◆ WORK ITEM: All that is needed is each line of the entries holding the word "Role", copied as it stands.

◆ STUDY MATERIAL:

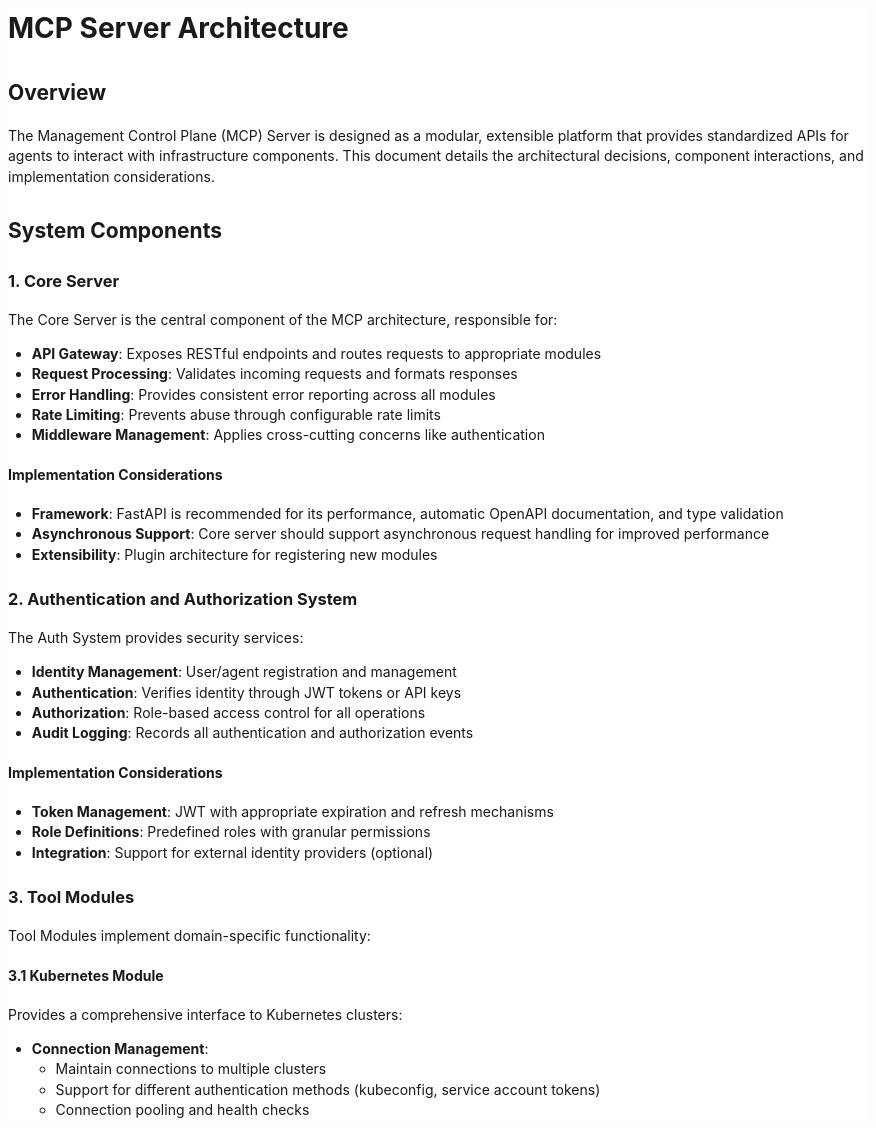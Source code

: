# MCP Server Architecture

## Overview

The Management Control Plane (MCP) Server is designed as a modular, extensible platform that provides standardized APIs for agents to interact with infrastructure components. This document details the architectural decisions, component interactions, and implementation considerations.

## System Components

### 1. Core Server

The Core Server is the central component of the MCP architecture, responsible for:

- **API Gateway**: Exposes RESTful endpoints and routes requests to appropriate modules
- **Request Processing**: Validates incoming requests and formats responses
- **Error Handling**: Provides consistent error reporting across all modules
- **Rate Limiting**: Prevents abuse through configurable rate limits
- **Middleware Management**: Applies cross-cutting concerns like authentication

#### Implementation Considerations

- **Framework**: FastAPI is recommended for its performance, automatic OpenAPI documentation, and type validation
- **Asynchronous Support**: Core server should support asynchronous request handling for improved performance
- **Extensibility**: Plugin architecture for registering new modules

### 2. Authentication and Authorization System

The Auth System provides security services:

- **Identity Management**: User/agent registration and management
- **Authentication**: Verifies identity through JWT tokens or API keys
- **Authorization**: Role-based access control for all operations
- **Audit Logging**: Records all authentication and authorization events

#### Implementation Considerations

- **Token Management**: JWT with appropriate expiration and refresh mechanisms
- **Role Definitions**: Predefined roles with granular permissions
- **Integration**: Support for external identity providers (optional)

### 3. Tool Modules

Tool Modules implement domain-specific functionality:

#### 3.1 Kubernetes Module

Provides a comprehensive interface to Kubernetes clusters:

- **Connection Management**: 
  - Maintain connections to multiple clusters
  - Support for different authentication methods (kubeconfig, service account tokens)
  - Connection pooling and health checks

◆ TASK RESPONSE:
- **Authorization**: Role-based access control for all operations
- **Role Definitions**: Predefined roles with granular permissions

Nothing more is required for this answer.